The atomic bomb made SAC’s early missions historic.
From the 1990 NET Television program, Cold Warriors Never Die

Housing was an early challenge for SAC until these apartment units were built

Housing was an early challenge for SAC until these apartment units were built
From the 1990 NET Television program, Cold Warriors Never Die

On September 18, 1945, the last of 531 Omaha-produced B-29s rolled out of the final assembly hall of the Martin Plant. On April 1, 1946, the Martin Company’s last 100 workers left the plant. The bomber plant was used for storage of machine tools from 1946 to 1948. Fort Crook, which was where the Martin Bomber Plant was located, was transferred to the U.S. Air Force and became Offutt Air Force Base in 1948. The Strategic Air Command Headquarters was moved to Offutt that same year.

In order to protect itself and its allies from communism, the United States created the Strategic Air Command (or SAC) in 1946. The Command was responsible for a network of military bases and all of the atomic weapons of the United States. Two years later, Nebraska became a major player in the Cold War with the selection of Offutt Air Force Base (just south of Omaha) as the world headquarters for SAC.

The selection of Offutt was not by accident. First, Omaha was a central location protected from the coasts by half a continent. Also, Offutt had been the site of the Glenn L. Martin bomber plant bomber plant during World War II, and it had one of the few runways in the middle of the continent long enough to handle fully loaded B-29s.

SAC shield at entry of command center, building 501, looking west, Offutt Air Force Base, Strategic Air Command Headquarters & Command Center

SAC shield at entry of command center, building 501, looking west, Offutt Air Force Base, Strategic Air Command Headquarters & Command Center
Courtesy Library of Congress, 198336p

There were political forces at work as well.
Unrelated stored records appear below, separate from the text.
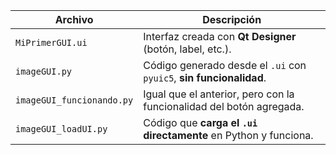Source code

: | Archivo                    | Descripción                                                          |
| -------------------------- | -------------------------------------------------------------------- |
| `MiPrimerGUI.ui`           | Interfaz creada con **Qt Designer** (botón, label, etc.).            |
| `imageGUI.py`             | Código generado desde el `.ui` con `pyuic5`, **sin funcionalidad**.  |
| `imageGUI_funcionando.py` | Igual que el anterior, pero con la funcionalidad del botón agregada. |
| `imageGUI_loadUI.py`      | Código que **carga el `.ui` directamente** en Python y funciona.     |
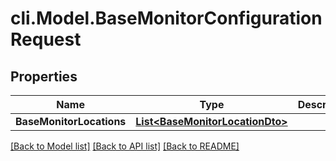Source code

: # cli.Model.BaseMonitorConfigurationRequest

## Properties

Name | Type | Description | Notes
------------ | ------------- | ------------- | -------------
**BaseMonitorLocations** | [**List&lt;BaseMonitorLocationDto&gt;**](BaseMonitorLocationDto.md) |  | [optional] 

[[Back to Model list]](../README.md#documentation-for-models) [[Back to API list]](../README.md#documentation-for-api-endpoints) [[Back to README]](../README.md)


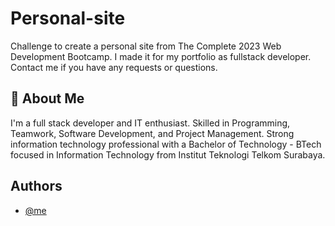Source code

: 
# Personal-site

Challenge to create a personal site from The Complete 2023 Web Development Bootcamp. 
I made it for my portfolio as fullstack developer. Contact me if you have any requests 
or questions.


## 🚀 About Me
I'm a full stack developer and IT enthusiast. Skilled in Programming, Teamwork, Software Development, and Project Management. Strong information technology professional with a Bachelor of Technology - BTech focused in Information Technology from Institut Teknologi Telkom Surabaya.




## Authors

- [@me](https://github.com/agisx)

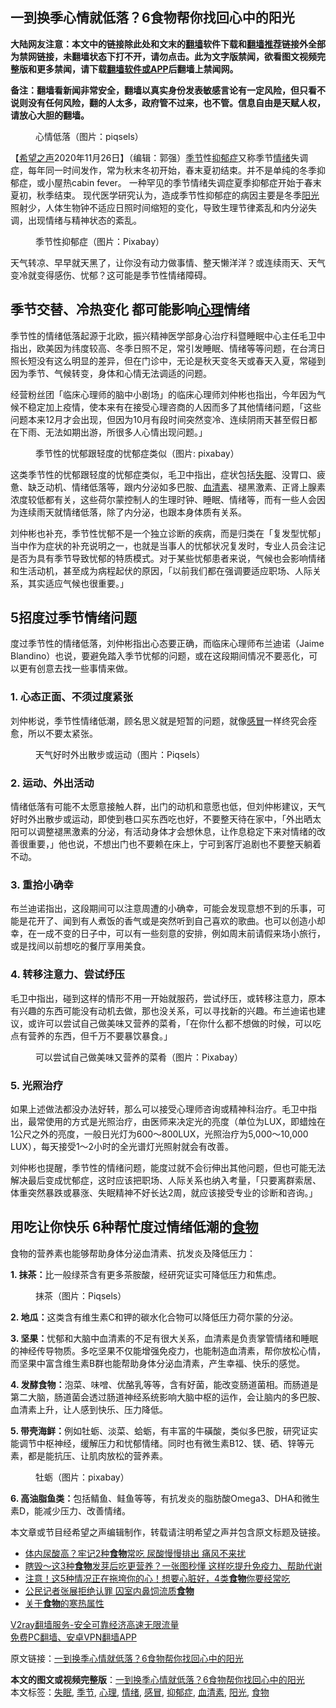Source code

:  <h2>一到换季心情就低落？6食物帮你找回心中的阳光</h2> <p class="notice"><b>大陆网友注意：本文中的链接除此处和文末的<a href="https://github.com/bannedbook/fanqiang" >翻墙</a>软件下载和<a href="https://github.com/killgcd/justmysocks/blob/master/README.md">翻墙推荐</a>链接外全部为禁网链接，未翻墙状态下打不开，请勿点击。此为文字版禁闻，欲看图文视频完整版和更多禁闻，请下载<a href="https://github.com/bannedbook/fanqiang">翻墙软件或APP</a>后翻墙上禁闻网。</p><p>备注：翻墙看新闻非常安全，翻墙以真实身份发表敏感言论有一定风险，但只看不说则没有任何风险，翻的人太多，政府管不过来，也不管。信息自由是天赋人权，请放心大胆的翻墙。</b></p>  <div class="entry"> <figure><figcaption>心情低落（图片：piqsels）</figcaption></figure> <p>【<span class='wp_keywordlink_affiliate'><a href="https://www.soundofhope.org" title="希望之声" target="_blank">希望之声</a></span>2020年11月26日】（编辑：郭强）<a href="https://www.bannedbook.org/bnews/tag/%E5%AD%A3%E8%8A%82/" class="st_tag internal_tag" rel="tag" title="标签 季节 下的日志">季节</a>性<a href="https://www.bannedbook.org/bnews/tag/%e6%8a%91%e9%83%81%e7%97%87/" class="st_tag internal_tag" rel="tag" title="标签 抑郁症 下的日志">抑郁症</a>又称季节<a href="https://www.bannedbook.org/bnews/tag/%E6%83%85%E7%BB%AA/" class="st_tag internal_tag" rel="tag" title="标签 情绪 下的日志">情绪</a>失调症，每年同一时间发作，常为秋末冬初开始，春末夏初结束。并不是单纯的冬季抑郁症，或小屋热cabin fever。 一种罕见的季节情绪失调症夏季抑郁症开始于春末夏初，秋季结束。 现代医学研究认为，造成季节性抑郁症的病因主要是冬季<a href="https://www.bannedbook.org/bnews/tag/%E9%98%B3%E5%85%89/" class="st_tag internal_tag" rel="tag" title="标签 阳光 下的日志">阳光</a>照射少，人体生物钟不适应日照时间缩短的变化，导致生理节律紊乱和内分泌失调，出现情绪与精神状态的紊乱。</p> <figure><figcaption>季节性抑郁症（图片：Pixabay）</figcaption></figure> <p>天气转凉、早早就天黑了，让你没有动力做事情、整天懒洋洋？或连续雨天、天气变冷就变得感伤、忧郁？这可能是季节性情绪障碍。</p> <h2>季节交替、冷热变化 都可能影响<a href="https://www.bannedbook.org/bnews/tag/%E5%BF%83%E7%90%86/" class="st_tag internal_tag" rel="tag" title="标签 心理 下的日志">心理</a>情绪</h2> <p>季节性的情绪低落起源于北欧，振兴精神医学部身心治疗科暨睡眠中心主任毛卫中指出，欧美因为纬度较高、冬季日照不足，常引发睡眠、情绪等等问题，在台湾日照长短没有这么明显的差异，但在门诊中，无论是秋天变冬天或春天入夏，常碰到因为季节、气候转变，身体和心情无法调适的问题。</p> <p>经营粉丝团「临床心理师的脑中小剧场」的临床心理师刘仲彬也指出，今年因为气候不稳定加上疫情，使本来有在接受心理咨商的人因而多了其他情绪问题，「这些问题本来12月才会出现，但因为10月有段时间突然变冷、连续阴雨天甚至假日都在下雨、无法如期出游，所很多人心情出现问题。」</p> <figure><figcaption>季节性的忧郁跟轻度的忧郁症类似（图片: pixabay）</figcaption></figure> <p>这类季节性的忧郁跟轻度的忧郁症类似，毛卫中指出，症状包括<a href="https://www.bannedbook.org/bnews/tag/%e5%a4%b1%e7%9c%a0/" class="st_tag internal_tag" rel="tag" title="标签 失眠 下的日志">失眠</a>、没胃口、疲惫、缺乏动机、情绪低落等，跟内分泌如多巴胺、<a href="https://www.bannedbook.org/bnews/tag/%E8%A1%80%E6%B8%85%E7%B4%A0/" class="st_tag internal_tag" rel="tag" title="标签 血清素 下的日志">血清素</a>、褪黑激素、正肾上腺素浓度较低都有关，这些荷尔蒙控制人的生理时钟、睡眠、情绪等，而有一些人会因为连续雨天就情绪低落，除了内分泌，也跟本身体质有关系。</p>  <p>刘仲彬也补充，季节性忧郁不是一个独立诊断的疾病，而是归类在「复发型忧郁」当中作为症状的补充说明之一，也就是当事人的忧郁状况复发时，专业人员会注记是否为具有季节导致忧郁的特质模式。对于某些忧郁患者来说，气候也会影响情绪和生活动机，甚至成为病程起伏的原因，「以前我们都在强调要适应职场、人际关系，其实适应气候也很重要。」</p> <h2>5招度过季节情绪问题</h2> <p>度过季节性的情绪低落，刘仲彬指出心态要正确，而临床心理师布兰迪诺（Jaime Blandino）也说，要避免踏入季节忧郁的问题，或在这段期间情况不要恶化，可以更有创意去找一些事情来做。</p> <h3>1. 心态正面、不须过度紧张</h3> <p>刘仲彬说，季节性情绪低潮，顾名思义就是短暂的问题，就像<a href="https://www.bannedbook.org/bnews/tag/%E6%84%9F%E5%86%92/" class="st_tag internal_tag" rel="tag" title="标签 感冒 下的日志">感冒</a>一样终究会痊愈，所以不要太紧张。</p> <figure><figcaption>天气好时外出散步或运动（图片：Piqsels）</figcaption></figure> <h3>2. 运动、外出活动</h3> <p>情绪低落有可能不太愿意接触人群，出门的动机和意愿也低，但刘仲彬建议，天气好时外出散步或运动，即使到巷口买东西吃也好，不要整天待在家中，「外出晒太阳可以调整褪黑激素的分泌，有活动身体才会想休息，让作息稳定下来对情绪的改善很重要，」他也说，不想出门也不要赖在床上，宁可到客厅追剧也不要整天躺着不动。</p> <h3>3. 重拾小确幸</h3> <p>布兰迪诺指出，这段期间可以注意周遭的小确幸，可能会发现意想不到的乐事，可能是花开了、闻到有人煮饭的香气或是突然听到自己喜欢的歌曲。也可以创造小却幸，在一成不变的日子中，可以有一些刻意的安排，例如周末前请假来场小旅行，或是找间以前想吃的餐厅享用美食。</p>  <h3>4. 转移注意力、尝试纾压</h3> <p>毛卫中指出，碰到这样的情形不用一开始就服药，尝试纾压，或转移注意力，原本有兴趣的东西可能没有动机去做，那也没关系，可以寻找新的兴趣。布兰迪诺也建议，或许可以尝试自己做美味又营养的菜肴，「在你什么都不想做的时候，可以吃点有营养的东西，但千万不要暴饮暴食。」</p> <figure><figcaption>可以尝试自己做美味又营养的菜肴（图片：Pixabay）</figcaption></figure> <h3>5. 光照治疗</h3> <p>如果上述做法都没办法好转，那么可以接受心理师咨询或精神科治疗。毛卫中指出，最常使用的方式是光照治疗，由医师来决定光的亮度（单位为LUX，即蜡烛在1公尺之外的亮度，一般日光灯为600～800LUX，光照治疗为5,000～10,000 LUX），每天接受1～2小时的全光谱灯光照射就会有改善。</p> <p>刘仲彬也提醒，季节性的情绪问题，能度过就不会衍伸出其他问题，但也可能无法解决最后变成忧郁症，这时应该把职场、人际关系也纳入考量，「只要离群索居、体重突然暴跌或暴涨、失眠精神不好长达2周，就应该接受专业的诊断和咨询。」</p> <h2>用吃让你快乐 6种帮忙度过情绪低潮的<a href="https://www.bannedbook.org/bnews/tag/%e9%a3%9f%e7%89%a9/" class="st_tag internal_tag" rel="tag" title="标签 食物 下的日志">食物</a></h2> <p>食物的营养素也能够帮助身体分泌血清素、抗发炎及降低压力：</p> <p><strong>1. 抹茶：</strong>比一般绿茶含有更多茶胺酸，经研究证实可降低压力和焦虑。</p>  <figure><figcaption>抹茶（图片：Piqsels）</figcaption></figure> <p><strong>2. 地瓜：</strong>这类含有维生素C和钾的碳水化合物可以降低压力荷尔蒙的分泌。</p> <p><strong>3. 坚果：</strong>忧郁和大脑中血清素的不足有很大关系，血清素是负责掌管情绪和睡眠的神经传导物质。多吃坚果不仅能增强免疫力，也能制造血清素，帮你放松心情，而坚果中富含维生素B群也能帮助身体分泌血清素，产生幸福、快乐的感觉。</p> <p><strong>4. 发酵食物：</strong>泡菜、味噌、优酪乳等等，含有好菌，能改变肠道菌相。而肠道是第二大脑，肠道菌会透过肠道神经系统影响大脑中枢的运作，会让脑内的多巴胺、血清素上升，让人感到快乐、压力降低。</p> <p><strong>5. 带壳海鲜：</strong>例如牡蛎、淡菜、蛤蛎，有丰富的牛磺酸，类似多巴胺，研究证实能调节中枢神经，缓解压力和忧郁情绪。同时也有微生素B12、镁、硒、锌等元素，都是能抗压、让肌肉放松的营养素。</p> <figure><figcaption>牡蛎（图片：pixabay）</figcaption></figure> <p><strong>6. 高油脂鱼类：</strong>包括鲭鱼、鲑鱼等等，有抗发炎的脂肪酸Omega3、DHA和微生素D，能减少压力、改善情绪。</p>  <p>本文章或节目经希望之声编辑制作，转载请注明希望之声并包含原文标题及链接。</p> <ul class='op-related-articles' title='相关阅读'> <li><a href='https://www.bannedbook.org/bnews/health/20201126/1437391.html' target='_blank'>体内尿酸高？牢记2种<b>食物</b>常吃 尿酸慢慢排出 痛风不来扰</a></li> <li><a href='https://www.bannedbook.org/bnews/health/20201126/1437297.html' target='_blank'>瞎毁〜这3种<b>食物</b>发芽后吃更营养？一张图秒懂 这样吃提升免疫力、帮助代谢</a></li> <li><a href='https://www.bannedbook.org/bnews/comments/20201125/1437037.html' target='_blank'>注意！这5种情况正在拖垮你的心！想要心脏好，4类<b>食物</b>你要经常吃</a></li> <li><a href='https://www.bannedbook.org/bnews/headline/20201124/1436437.html' target='_blank'>公民记者张展拒绝认罪 囚室内鼻饲流质<b>食物</b></a></li> <li><a href='https://www.bannedbook.org/bnews/comments/20201124/1436261.html' target='_blank'>关于<b>食物</b>的寒热属性</a></li> </ul> <p class="texttj"> <a href="https://www.bannedbook.org/forum23/topic22702.html" target="_blank">V2ray翻墙服务-安全可靠经济高速无限流量</a><br/> <a href="https://github.com/bannedbook/fanqiang/wiki/%E7%A6%81%E9%97%BB%E7%BD%91%E5%AE%89%E5%8D%93%E7%BF%BB%E5%A2%99%E6%96%B0%E9%97%BBAPP" target="_blank">免费PC翻墙、安卓VPN翻墙APP</a></p><p>原文链接：<a class="src_link"  href="https://www.soundofhope.org/post/446716" target="_blank">一到换季心情就低落？6食物帮你找回心中的阳光</a></p><a name='sharetosocial'></a>       <div><b>本文的图文或视频完整版</b>：<a href='https://www.bannedbook.org/bnews/comments/20201126/1437525.html'>一到换季心情就低落？6食物帮你找回心中的阳光</a></div>  </div><!--END ENTRY--> <div class="postfooter"> <div>本文标签：<a href="https://www.bannedbook.org/bnews/tag/%e5%a4%b1%e7%9c%a0/" rel="tag">失眠</a>, <a href="https://www.bannedbook.org/bnews/tag/%E5%AD%A3%E8%8A%82/" rel="tag">季节</a>, <a href="https://www.bannedbook.org/bnews/tag/%E5%BF%83%E7%90%86/" rel="tag">心理</a>, <a href="https://www.bannedbook.org/bnews/tag/%E6%83%85%E7%BB%AA/" rel="tag">情绪</a>, <a href="https://www.bannedbook.org/bnews/tag/%E6%84%9F%E5%86%92/" rel="tag">感冒</a>, <a href="https://www.bannedbook.org/bnews/tag/%e6%8a%91%e9%83%81%e7%97%87/" rel="tag">抑郁症</a>, <a href="https://www.bannedbook.org/bnews/tag/%E8%A1%80%E6%B8%85%E7%B4%A0/" rel="tag">血清素</a>, <a href="https://www.bannedbook.org/bnews/tag/%E9%98%B3%E5%85%89/" rel="tag">阳光</a>, <a href="https://www.bannedbook.org/bnews/tag/%e9%a3%9f%e7%89%a9/" rel="tag">食物</a></div>  </div><!--END POSTFOOTER-->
Nebraska’s two republican U.S. Senators, High Butler and Kenneth Wherry, were instrumental in securing SAC. Both men utilized their political connections in the Senate to lure Air Force leaders to Omaha. And the senators guarenteed that Omaha builders would provide adequate housing for more than 20,000 service personnel and dependents who would eventually staff the base. At the height of the war in Vietnam, over 36,000 airmen and their dependents, and an additional 2,000 civilians worked at the SAC headquarters.

Offutt AFB had played a key role in American military history for over 100 years beginning with the construction of Fort Crook in the 1890s. The 61st Balloon Company became the first air unit based at the post in 1918, and an airfield was created by 1921. The airfield portion of Fort Crook was designated Offutt Field in 1924 in honor of 1st Lt. Jarvis J. Offutt who was killed while flying with the Royal Air Force in France. He was Omaha’s first World War I air casualty. In 1940, Fort Crook was chosen as the site for the new bomber plant. The Martin Company began producing bombers in 1942, including the Enola Gay and Bock’s Car, the two B-29s that dropped the atomic bombs on Hiroshima and Nagasaki, Japan. Production ended in 1945.

The old frontier fort underwent startling changes in the Cold War years that followed. Operations at Offutt included the basing of alert bombers and tankers in the late 1950s and 1960s, support for intercontinental ballistic missile sites in Nebraska in the 1960s, and worldwide reconnaissance from the mid-1960s to the present.